En janvier dernier, l'auteur nous avait fait profiter de ses connaissances sur Taïwan, cette « autre » Chine. Diplômé de l'Institut national des langues et civilisations orientales (Inalco) et de l'Institut américain de Taïwan, ce passionné de l'empire du Milieu et de ses habitants nous explique maintenant pourquoi ce n'est pas la conquête de la démocratie qui constitue la préoccupation essentielle des 800 millions de paysans chinois, mais l'autosuffisance alimentaire : si celle-ci n'est pas assurée, ce sera la fin de la « dynastie communiste ».
Les paysans chinois et la démocratie
Les événements du printemps 1989 à Pékin ont très largement mobilisé les médias occidentaux qui, troublés par l’apparition sur la place Tien-an-Men de banderoles réclamant la liberté et la démocratie, ont cru pouvoir présenter le soulèvement de la capitale comme les prémisses d’un processus révolutionnaire devant conduire à la chute du régime.
Sans doute les difficultés des communistes dans certains pays de l’Est avaient-elles servi de référence pour justifier une telle interprétation. Peut-être une partie des étudiants, sensibles aux idées occidentales, encouragés par l’inertie d’un pouvoir initialement désemparé, ont-ils pu croire de bonne foi que l’heure de la démocratie allait pouvoir sonner pour la Chine. En fait, le mouvement des universitaires, appuyé par les ouvriers et le petit peuple de Pékin, tellement sympathique parce qu’il était à la fois organisé, pacifique et chargé d’espoir, était voué à l’échec à cause d’un malentendu et d’une absence.
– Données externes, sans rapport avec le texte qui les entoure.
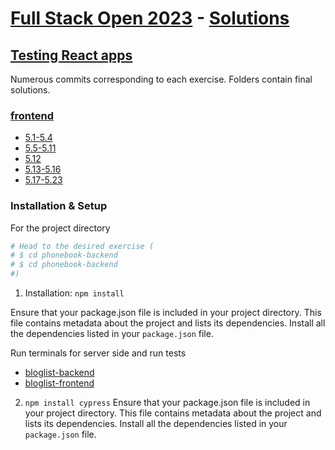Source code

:# [Full Stack Open 2023](https://fullstackopen.com/en/) - [Solutions](https://github.com/z1skgr/FullOpenStack2023/tree/main/Part%205)

## [Testing React apps](https://fullstackopen.com/en/part5)
Numerous commits corresponding to each exercise. Folders contain final solutions.


### [frontend](https://github.com/z1skgr/FullOpenStack2023/tree/main/Part%205)
* [5.1-5.4](https://fullstackopen.com/en/part5/login_in_frontend#exercises-5-1-5-4)
* [5.5-5.11](https://fullstackopen.com/en/part5/props_children_and_proptypes#exercises-5-5-5-11)
* [5.12](https://fullstackopen.com/en/part5/props_children_and_proptypes#exercise-5-12)
* [5.13-5.16](https://fullstackopen.com/en/part5/testing_react_apps#exercises-5-13-5-16)
* [5.17-5.23](https://fullstackopen.com/en/part5/end_to_end_testing#exercises-5-17-5-23)


###  Installation & Setup 

For the project directory

```bash
# Head to the desired exercise (
# $ cd phonebook-backend 
# $ cd phonebook-backend 
#)

```

1. Installation: `npm install`

Ensure that your package.json file is included in your project directory. This file contains metadata about the project and lists its dependencies.
Install all the dependencies listed in your `package.json` file.

Run terminals for server side and run tests
* [bloglist-backend](https://github.com/z1skgr/FullOpenStack2023/tree/main/Part%205/bloglist-backend)
* [bloglist-frontend](https://github.com/z1skgr/FullOpenStack2023/tree/main/Part%205/bloglist-frontend)


2. `npm install cypress`
Ensure that your package.json file is included in your project directory. This file contains metadata about the project and lists its dependencies.
Install all the dependencies listed in your `package.json` file.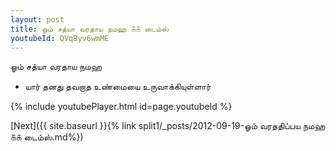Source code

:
```yaml
---
layout: post
title: ஓம் சத்யா வரதாய நமஹ ௧௧ டைம்ஸ்
youtubeId: QVqByv6wmME
---
```

 
 
 ஓம் சத்யா வரதாய நமஹ  
 
 -  யார் தனது தவறாத உண்மையை உருவாக்கியுள்ளார் 
 
  
 
  
 
 
 
 
 
 


{% include youtubePlayer.html id=page.youtubeId %}
 
[Next]({{ site.baseurl }}{% link  split1/_posts/2012-09-19-ஓம் வரததிப்பய நமஹ ௧௧ டைம்ஸ்.md%})
 

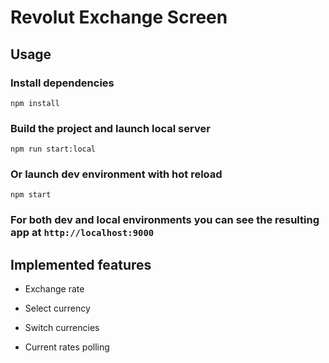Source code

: # Revolut Exchange Screen


## Usage

### Install dependencies
```
npm install
```

### Build the project and launch local server
```
npm run start:local
```
### Or launch dev environment with hot reload
```
npm start
```

### For both dev and local environments you can see the resulting app at `http://localhost:9000`

## Implemented features

* Exchange rate

* Select currency

* Switch currencies

* Current rates polling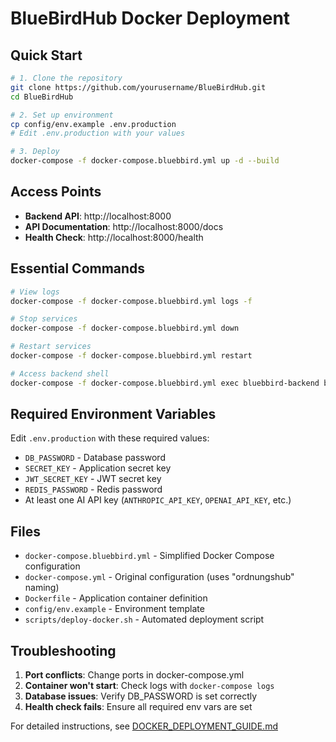 # BlueBirdHub Docker Deployment

## Quick Start

```bash
# 1. Clone the repository
git clone https://github.com/yourusername/BlueBirdHub.git
cd BlueBirdHub

# 2. Set up environment
cp config/env.example .env.production
# Edit .env.production with your values

# 3. Deploy
docker-compose -f docker-compose.bluebbird.yml up -d --build
```

## Access Points

- **Backend API**: http://localhost:8000
- **API Documentation**: http://localhost:8000/docs
- **Health Check**: http://localhost:8000/health

## Essential Commands

```bash
# View logs
docker-compose -f docker-compose.bluebbird.yml logs -f

# Stop services
docker-compose -f docker-compose.bluebbird.yml down

# Restart services
docker-compose -f docker-compose.bluebbird.yml restart

# Access backend shell
docker-compose -f docker-compose.bluebbird.yml exec bluebbird-backend bash
```

## Required Environment Variables

Edit `.env.production` with these required values:

- `DB_PASSWORD` - Database password
- `SECRET_KEY` - Application secret key
- `JWT_SECRET_KEY` - JWT secret key
- `REDIS_PASSWORD` - Redis password
- At least one AI API key (`ANTHROPIC_API_KEY`, `OPENAI_API_KEY`, etc.)

## Files

- `docker-compose.bluebbird.yml` - Simplified Docker Compose configuration
- `docker-compose.yml` - Original configuration (uses "ordnungshub" naming)
- `Dockerfile` - Application container definition
- `config/env.example` - Environment template
- `scripts/deploy-docker.sh` - Automated deployment script

## Troubleshooting

1. **Port conflicts**: Change ports in docker-compose.yml
2. **Container won't start**: Check logs with `docker-compose logs`
3. **Database issues**: Verify DB_PASSWORD is set correctly
4. **Health check fails**: Ensure all required env vars are set

For detailed instructions, see [DOCKER_DEPLOYMENT_GUIDE.md](DOCKER_DEPLOYMENT_GUIDE.md) 
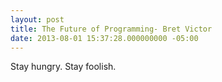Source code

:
 ```yaml
---
layout: post
title: The Future of Programming- Bret Victor
date: 2013-08-01 15:37:28.000000000 -05:00
---
```

Stay hungry. Stay foolish.
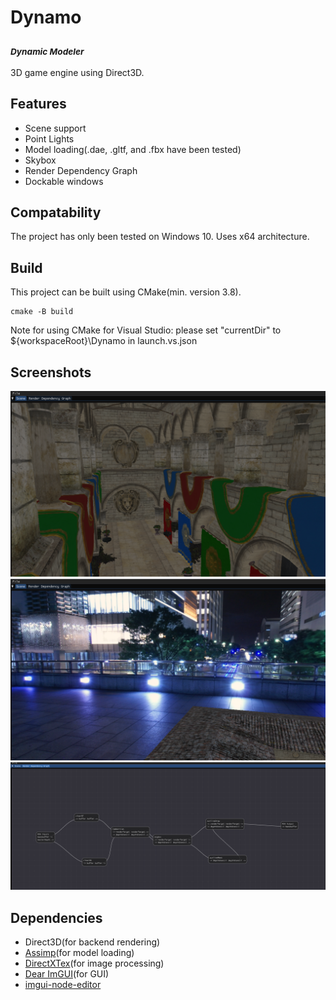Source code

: # Dynamo 
### <sub> _Dynamic Modeler_ </sub>
3D game engine using Direct3D.

## Features
- Scene support 
- Point Lights
- Model loading(.dae, .gltf, and .fbx have been tested)
- Skybox
- Render Dependency Graph
- Dockable windows

## Compatability
The project has only been tested on Windows 10. Uses x64 architecture.

## Build
This project can be built using CMake(min. version 3.8). 
```
cmake -B build
```
Note for using CMake for Visual Studio: please set "currentDir" to ${workspaceRoot}\\Dynamo in launch.vs.json

## Screenshots
![scene](/screenshots/scene.png)
![Skybox](/screenshots/skybox.png)
![RDG](/screenshots/rdg.PNG)

## Dependencies
- Direct3D(for backend rendering)</br>
- [Assimp](https://github.com/assimp/assimp)(for model loading)</br>
- [DirectXTex](https://github.com/microsoft/DirectXTex)(for image processing)</br>
- [Dear ImGUI](https://github.com/ocornut/imgui)(for GUI)</br>
- [imgui-node-editor](https://github.com/thedmd/imgui-node-editor)
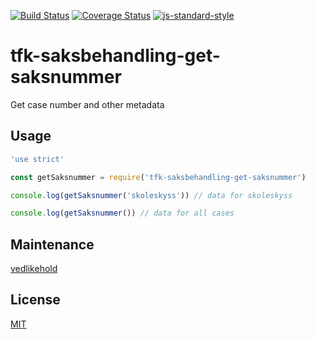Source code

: [![Build Status](https://travis-ci.org/telemark/tfk-saksbehandling-get-saksnummer.svg?branch=master)](https://travis-ci.org/telemark/tfk-saksbehandling-get-saksnummer)
[![Coverage Status](https://coveralls.io/repos/telemark/tfk-saksbehandling-get-saksnummer/badge.svg?branch=master&service=github)](https://coveralls.io/github/telemark/tfk-saksbehandling-get-saksnummer?branch=master)
[![js-standard-style](https://img.shields.io/badge/code%20style-standard-brightgreen.svg?style=flat)](https://github.com/feross/standard)
# tfk-saksbehandling-get-saksnummer
Get case number and other metadata

## Usage

```JavaScript
'use strict'

const getSaksnummer = require('tfk-saksbehandling-get-saksnummer')

console.log(getSaksnummer('skoleskyss')) // data for skoleskyss

console.log(getSaksnummer()) // data for all cases
```

## Maintenance
[vedlikehold](vedlikehold.md)

## License
[MIT](LICENSE)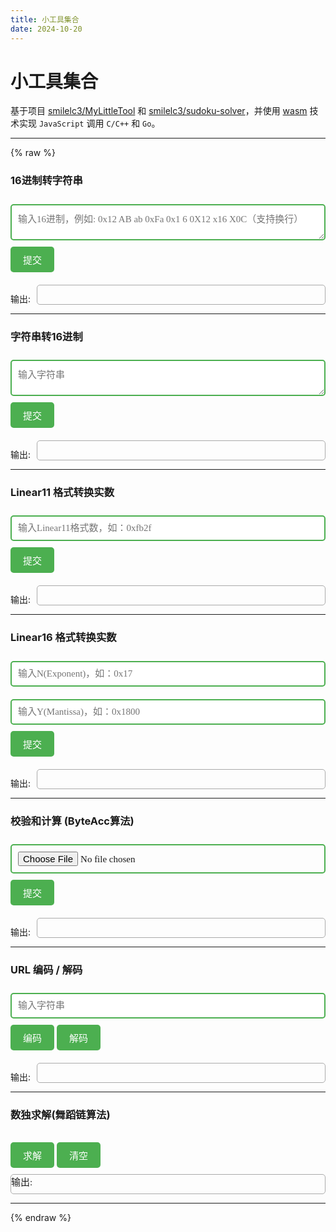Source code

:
 ```yaml
---
title: 小工具集合
date: 2024-10-20
---
```


# 小工具集合

基于项目 [smilelc3/MyLittleTool](https://github.com/smilelc3/MyLittleTool) 和 [smilelc3/sudoku-solver](https://github.com/smilelc3/sudoku-solver)，并使用 [wasm](https://developer.mozilla.org/zh-CN/docs/WebAssembly/C_to_Wasm) 技术实现 `JavaScript` 调用 `C/C++` 和 `Go`。

---
{% raw %}
<div class="tool-section" id="Hex2Ascii">
    <h3>16进制转字符串</h3>
    <textarea placeholder="输入16进制，例如: 0x12 AB ab 0xFa 0x1 6 0X12 x16 X0C（支持换行）" id="inHexStr"></textarea>
    <button onclick="summit('Hex2Ascii', 'inHexStr', 'outAsciiStr')">提交</button>
    <div class="output-container">
        <span class="output-label">输出:</span>
        <div class="output" id="outAsciiStr"></div>
    </div>
</div>
<hr>
<div class="tool-section" id="Ascii2Hex">
    <h3>字符串转16进制</h3>
    <textarea placeholder="输入字符串" id="inAsciiStr"></textarea>
    <button onclick="summit('Ascii2Hex', 'inAsciiStr', 'outHexStr')">提交</button>
    <div class="output-container">
        <span class="output-label">输出:</span>
        <div class="output" id="outHexStr"></div>
    </div>
</div>
<hr>
<div class="tool-section" id="Linea11Trans">
    <h3>Linear11 格式转换实数</h3>
    <input type="text" placeholder="输入Linear11格式数，如：0xfb2f" id="inLinear11" />
    <button onclick="summit('Linea11Trans', 'inLinear11', 'outRealForLinear11')">提交</button>
    <div class="output-container">
        <span class="output-label">输出:</span>
        <div class="output" id="outRealForLinear11"></div>
    </div>
</div>
<hr>
<div class="tool-section" id="Linea16Trans">
    <h3>Linear16 格式转换实数</h3>
    <input type="text" placeholder="输入N(Exponent)，如：0x17" id="inLinear16Exp" />
    <input type="text" placeholder="输入Y(Mantissa)，如：0x1800" id="inLinear16Man" />
    <button onclick="summit('Linea16Trans', 'inLinear16Exp', 'outRealForLinear16')">提交</button>
    <div class="output-container">
        <span class="output-label">输出:</span>
        <div class="output" id="outRealForLinear16"></div>
    </div>
</div>
<hr>
<div class="tool-section" id="ByteAccByMem">
    <h3>校验和计算 (ByteAcc算法)</h3>
    <input type="file" id="fileInput" />
    <button onclick="summit('ByteAcc', null, 'outByteAcc')">提交</button>
    <div class="output-container">
        <span class="output-label">输出:</span>
        <div class="output" id="outByteAcc"></div>
    </div>
</div>
<hr>
<div class="tool-section" id="UrlEncode">
    <h3>URL 编码 / 解码</h3>
    <input type="text" placeholder="输入字符串" id="inUrlStr" />
    <button onclick="summit('UrlEncode', 'inUrlStr', 'outUrlStr')">编码</button>
    <button onclick="summit('UrlDecode', 'inUrlStr', 'outUrlStr')">解码</button>
    <div class="output-container">
        <span class="output-label">输出:</span>
        <div class="output" id="outUrlStr"></div>
    </div>
</div>
<hr>
<div class="tool-section" id="sudoku">
    <h3>数独求解(舞蹈链算法)</h3>
    <table class="sudoku-table">
        <tbody id="sudoku-tbody">
        <!-- 动态生成的行和单元格将插入到这里 -->
        </tbody>
    </table>
    <button onclick="solveSudoku()">求解</button>
    <button onclick="clearSudoku()">清空</button>
    <div class="output" id="outSudoku">输出:</div>
</div>
<hr>
<script src="/js/MyLittleTool.js"></script>
<script>
    let C_Hex2Ascii, C_Ascii2Hex, C_Linear11Trans, C_ByteAccByMem;
    // 等待 wasm 模块加载
    Module.onRuntimeInitialized = async () => {
        C_Hex2Ascii = Module.cwrap('C_Hex2Ascii', 'string', ['string']);
        C_Ascii2Hex = Module.cwrap('C_Ascii2Hex', 'string', ['string']);
        C_Linear11Trans = Module.cwrap('C_Linear11Trans', 'string', ['string']);
        C_Linear16Trans = Module.cwrap('C_Linear16Trans', 'string', ['string', 'string']);
        C_ByteAccByMem = Module.cwrap('C_ByteAccByMem', 'string', ['number', 'number']);
        console.log("C/C++ Wasm loaded successfully");
    };
    // 调用 wasm 中导出的函数或自定义函数
    function summit(funcName, inputId, outputId) {
        let input;
        if (document.getElementById(inputId)) {
            input = document.getElementById(inputId).value;
        }
        let output;
        switch (funcName) {
            case 'Hex2Ascii':
                output = C_Hex2Ascii(input);
                break;
            case 'Ascii2Hex':
                output = C_Ascii2Hex(input);
                break;
            case 'Linea11Trans':
                output = C_Linear11Trans(input);
                break;
            case 'Linea16Trans':
                let input2;
                input2 = document.getElementById("inLinear16Man").value;
                output = C_Linear16Trans(input, input2);
                break;
            case 'ByteAcc':
                return doByteAcc(outputId);
            case 'UrlEncode':
                output = encodeURI(input);
                break;
            case 'UrlDecode':
                output = decodeURI(input);
                break;
        }
        updateOutput(outputId, output);
    }
    function updateOutput(outputId, output) {
        document.getElementById(outputId).innerText = `${output}`;
    }
    function doByteAcc(outputId) {
        const fileInput = document.getElementById('fileInput');
        if (fileInput.files.length === 0) {
            alert('请先选择一个文件');
            return;
        }
        const file = fileInput.files[0];
        if (file.size > 2147483648 / 2 * 0.9) {
            console.log("file size " + file.size + " is out of range")
            updateOutput(outputId, "文件过大");
            return;
        }
        reader = new FileReader();
        reader.onload = (event) => {
            updateOutput(outputId, "处理中");
            let arrayBuffer = event.target.result;
            let byteArray = new Uint8Array(arrayBuffer);
            const length = byteArray.length;
            // 分配内存并拷贝数据
            let buffer = Module._malloc(length);
            try {
                Module.HEAPU8.set(byteArray, buffer);
                byteArray = null;
                arrayBuffer = null;
                // 调用 C++ 函数打印字节
                const checksumByteAcc = C_ByteAccByMem(buffer, length);
                updateOutput(outputId, checksumByteAcc);
            } catch (error) {
                console.error("Error during C function call:", error);
                updateOutput(outputId, "处理出错");
            } finally { // 释放内存
                Module._free(buffer);
                buffer = null;
                byteArray = null;
                arrayBuffer = null;
                reader.onload = null; // 清理事件处理程序
                reader = null;
            }
        };
        reader.onprogress = (event) => {
            updateOutput(outputId, "处理中");
        }
        reader.readAsArrayBuffer(file);
    }
</script>
<script src="/js/wasm_exec.js"></script>
<script>
    let go;
    async function loadGoWasm() {
        go = new Go();
        const response = await fetch("/js/sudoku.wasm");
        const result = await WebAssembly.instantiateStreaming(response, go.importObject);
        go.run(result.instance);
    }
    loadGoWasm().then(() => {
        console.log("Go Wasm loaded successfully");
    }).catch(err => {
        console.error("Error loading Go Wasm:", err);
    });
    function solveSudoku() {
        const inputs = document.querySelectorAll('.sudoku-input'); // 获取所有输入框
        const matrix = [];
        inputs.forEach(input => {   // 将输入值转换为数字，如果为空则为 0
            matrix.push(input.value ? Number(input.value) : 0);
        });
        if (matrix.length != 81) {    // 确保数组长度为 81
            alert("输入不完整，请确保填写所有数字。");
            return;
        }
        const jsArray = Array.from(matrix);
        const ret = GO_sudoku(jsArray);
        if (ret.isSolved) {             // 填充表格
            inputs.forEach((input, index) => {
                input.value = ret.result[index]; // 填充结果数组
                document.getElementById('outSudoku').textContent = '输出: 耗时 ' + ret.timeMs + ' ms';
            });
        } else {
          document.getElementById('outSudoku').textContent = '该数独无解';
        }
    };
    function clearSudoku() {
        const inputs = document.querySelectorAll('.sudoku-input');
        inputs.forEach(input => {
            input.value = ''; // 清空输入框
            document.getElementById('outSudoku').textContent = '输出:';
        });
    };
</script>
<script>
    const tableBody = document.getElementById('sudoku-tbody');
    for (let i = 0; i < 9; i++) {
        const row = document.createElement('tr'); // 创建一行
        for (let j = 0; j < 9; j++) {
            const cell = document.createElement('td'); // 创建一个单元格
            const input = document.createElement('input'); // 创建输入框
            input.type = 'number'; // 设置输入框类型
            input.className = 'sudoku-input';
            input.min = 1; // 设置最小值
            input.max = 9; // 设置最大值
            input.addEventListener('input', function () {
                    // 将输入值限制为 1 到 9 的数字
                    if (this.value.length > 1) {
                        this.value = this.value.slice(0, 1); // 只保留第一个字符
                    }
                    const num = parseInt(this.value, 10);   // 必须满足1~9
                    if (num < 1 || num > 9 || isNaN(num)) {
                        this.value = ''; // 清空输入
                    }
                });
            cell.appendChild(input); // 将输入框添加到单元格
            row.appendChild(cell); // 将单元格添加到行
        }
        tableBody.appendChild(row); // 将行添加到表格主体
    }
    function validateInput(input) {
        const value = parseInt(input.value, 10);
        if (value < 1 || value > 9 || isNaN(value)) {
            input.value = ''; // 清空输入
        }
    }
</script>
<style>
    textarea, input[type="text"], input[type="file"] {
        width: 100%;
        padding: 10px;
        margin: 10px 0;
        border: 2px solid #4CAF50;
        border-radius: 5px;
        font-family: Consolas;
        font-size: 15px;
        resize: vertical;
    }
    button {
        padding: 10px 20px;
        background-color: #4CAF50;
        color: white;
        border: none;
        border-radius: 5px;
        cursor: pointer;
        font-size: 15px;
    }
    button:hover {
        background-color: #45a049;
    }
    .output-container {
        display: flex; /* 使用 Flexbox 布局 */
        align-items: flex-end;
        margin-top: 10px;
    }
    .output-label {
        margin-right: 10px;
    }
    .output {
        margin-top: 10px;
        font-family: Consolas;
        font-size: 15px;
        border: 1px solid #aaa;
        min-height: 30px;
        border-radius: 5px;
        flex: 1; /* 使输出框占满剩余的空间 */
    }
    .sudoku-table {
        width: auto;
        td {
            width: 30px;
            height: 30px;
            border: 1px solid #45a049;
            text-align: center;
            vertical-align: middle;
            position: relative; /* 为了绝对定位标签 */
            padding: 10px;
            background-color: #f9f9f9;
        }
        .sudoku-input {
        border: none;
        text-align: center;
        font-size: 22px;
        box-sizing: border-box;
        padding: 0;
        margin: 0;
        outline: none;
        color: #333; /* 输入框中数字的颜色 */
        background-color: #f9f9f9;
        }
        /* 隐藏数字输入框的上下箭头 */
        input[type="number"]::-webkit-inner-spin-button,
        input[type="number"]::-webkit-outer-spin-button {
            -webkit-appearance: none;
            margin: 0;
        }
        td:first-child {
            border-left: 2px solid #4CAF50; /* 左边框加粗 */
        }
        td:nth-child(3n) {
            border-right: 2px solid #4CAF50; /* 右边框加粗 */
        }
        tr:first-child td {
            border-top: 2px solid #4CAF50; /* 上边框加粗 */
        }
        tr:nth-child(3n) td {
            border-bottom: 2px solid #4CAF50; /* 下边框加粗 */
        }
    }
</style>
{% endraw %}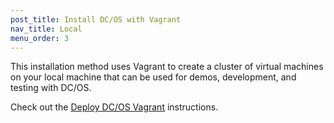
 ```yaml
---
post_title: Install DC/OS with Vagrant
nav_title: Local
menu_order: 3
---
```


This installation method uses Vagrant to create a cluster of virtual machines on your local machine that can be used for demos, development, and testing with DC/OS.

Check out the [Deploy DC/OS Vagrant](https://github.com/dcos/dcos-vagrant/blob/master/docs/deploy.md) instructions.
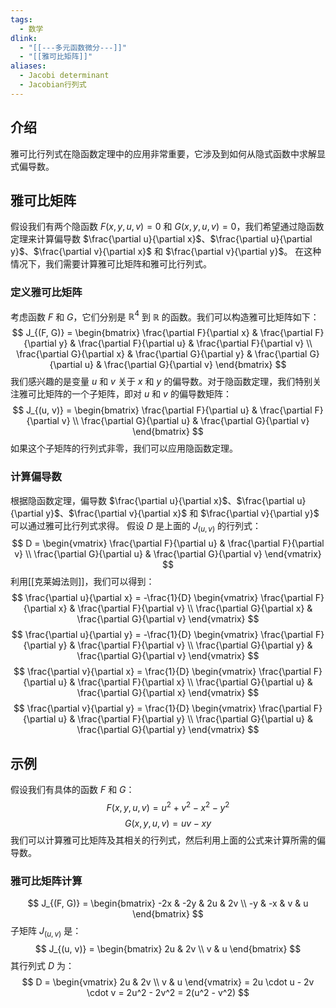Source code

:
 ```yaml
---
tags:
  - 数学
dlink:
  - "[[---多元函数微分---]]"
  - "[[雅可比矩阵]]"
aliases:
  - Jacobi determinant
  - Jacobian行列式
---
```

## 介绍
雅可比行列式在隐函数定理中的应用非常重要，它涉及到如何从隐式函数中求解显式偏导数。
## 雅可比矩阵
假设我们有两个隐函数 $F(x, y, u, v) = 0$ 和 $G(x, y, u, v) = 0$，我们希望通过隐函数定理来计算偏导数 $\frac{\partial u}{\partial x}$、$\frac{\partial u}{\partial y}$、$\frac{\partial v}{\partial x}$ 和 $\frac{\partial v}{\partial y}$。
在这种情况下，我们需要计算雅可比矩阵和雅可比行列式。
### 定义雅可比矩阵
考虑函数 $F$ 和 $G$，它们分别是 $\mathbb{R}^4$ 到 $\mathbb{R}$ 的函数。我们可以构造雅可比矩阵如下：
$$ J_{(F, G)} = \begin{bmatrix}
\frac{\partial F}{\partial x} & \frac{\partial F}{\partial y} & \frac{\partial F}{\partial u} & \frac{\partial F}{\partial v} \\
\frac{\partial G}{\partial x} & \frac{\partial G}{\partial y} & \frac{\partial G}{\partial u} & \frac{\partial G}{\partial v}
\end{bmatrix} $$
我们感兴趣的是变量 $u$ 和 $v$ 关于 $x$ 和 $y$ 的偏导数。对于隐函数定理，我们特别关注雅可比矩阵的一个子矩阵，即对 $u$ 和 $v$ 的偏导数矩阵：
$$ J_{(u, v)} = \begin{bmatrix}
\frac{\partial F}{\partial u} & \frac{\partial F}{\partial v} \\
\frac{\partial G}{\partial u} & \frac{\partial G}{\partial v}
\end{bmatrix} $$
如果这个子矩阵的行列式非零，我们可以应用隐函数定理。
### 计算偏导数
根据隐函数定理，偏导数 $\frac{\partial u}{\partial x}$、$\frac{\partial u}{\partial y}$、$\frac{\partial v}{\partial x}$ 和 $\frac{\partial v}{\partial y}$ 可以通过雅可比行列式求得。
假设 $D$ 是上面的 $J_{(u, v)}$ 的行列式：
$$ D = \begin{vmatrix}
\frac{\partial F}{\partial u} & \frac{\partial F}{\partial v} \\
\frac{\partial G}{\partial u} & \frac{\partial G}{\partial v}
\end{vmatrix} $$
利用[[克莱姆法则]]，我们可以得到：
$$
\frac{\partial u}{\partial x} = -\frac{1}{D} \begin{vmatrix}
\frac{\partial F}{\partial x} & \frac{\partial F}{\partial v} \\
\frac{\partial G}{\partial x} & \frac{\partial G}{\partial v}
\end{vmatrix}
$$
$$
\frac{\partial u}{\partial y} = -\frac{1}{D} \begin{vmatrix}
\frac{\partial F}{\partial y} & \frac{\partial F}{\partial v} \\
\frac{\partial G}{\partial y} & \frac{\partial G}{\partial v}
\end{vmatrix}
$$
$$
\frac{\partial v}{\partial x} = \frac{1}{D} \begin{vmatrix}
\frac{\partial F}{\partial u} & \frac{\partial F}{\partial x} \\
\frac{\partial G}{\partial u} & \frac{\partial G}{\partial x}
\end{vmatrix}
$$
$$
\frac{\partial v}{\partial y} = \frac{1}{D} \begin{vmatrix}
\frac{\partial F}{\partial u} & \frac{\partial F}{\partial y} \\
\frac{\partial G}{\partial u} & \frac{\partial G}{\partial y}
\end{vmatrix}
$$
## 示例
假设我们有具体的函数 $F$ 和 $G$：
$$ F(x, y, u, v) = u^2 + v^2 - x^2 - y^2 $$
$$ G(x, y, u, v) = uv - xy $$
我们可以计算雅可比矩阵及其相关的行列式，然后利用上面的公式来计算所需的偏导数。
### 雅可比矩阵计算
$$ J_{(F, G)} = \begin{bmatrix}
-2x & -2y & 2u & 2v \\
-y & -x & v & u
\end{bmatrix} $$
子矩阵 $J_{(u, v)}$ 是：
$$ J_{(u, v)} = \begin{bmatrix}
2u & 2v \\
v & u
\end{bmatrix} $$
其行列式 $D$ 为：
$$ D = \begin{vmatrix}
2u & 2v \\
v & u
\end{vmatrix} = 2u \cdot u - 2v \cdot v = 2u^2 - 2v^2 = 2(u^2 - v^2) $$
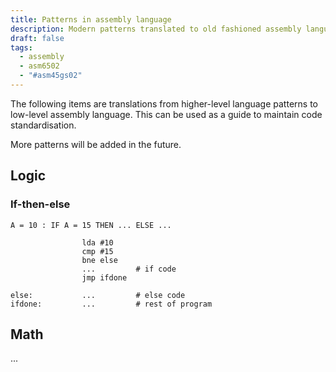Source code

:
 ```yaml
---
title: Patterns in assembly language
description: Modern patterns translated to old fashioned assembly language.
draft: false
tags:
  - assembly
  - asm6502
  - "#asm45gs02"
---
```

The following items are translations from higher-level language patterns to low-level  assembly language. This can be used as a guide to maintain code standardisation.

More patterns will be added in the future.

## Logic

### If-then-else

`A = 10 : IF A = 15 THEN ... ELSE ...`

```asm6502
				lda #10
				cmp #15
				bne else
				...         # if code
				jmp ifdone

else:           ...         # else code
ifdone:         ...         # rest of program
```



## Math

...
Malentendu entre d’une part les premiers acteurs des manifestations : les étudiants qui, grisés par les succès initiaux et la force des symboles, imaginèrent peut-être que la volonté de liberté et de démocratie pouvait avoir assez d’impact pour faire plier le pouvoir ; et d’autre part les ouvriers et la population de Pékin qui manifestaient, non pas pour une révolution démocratique, mais pour réclamer de meilleures conditions de vie.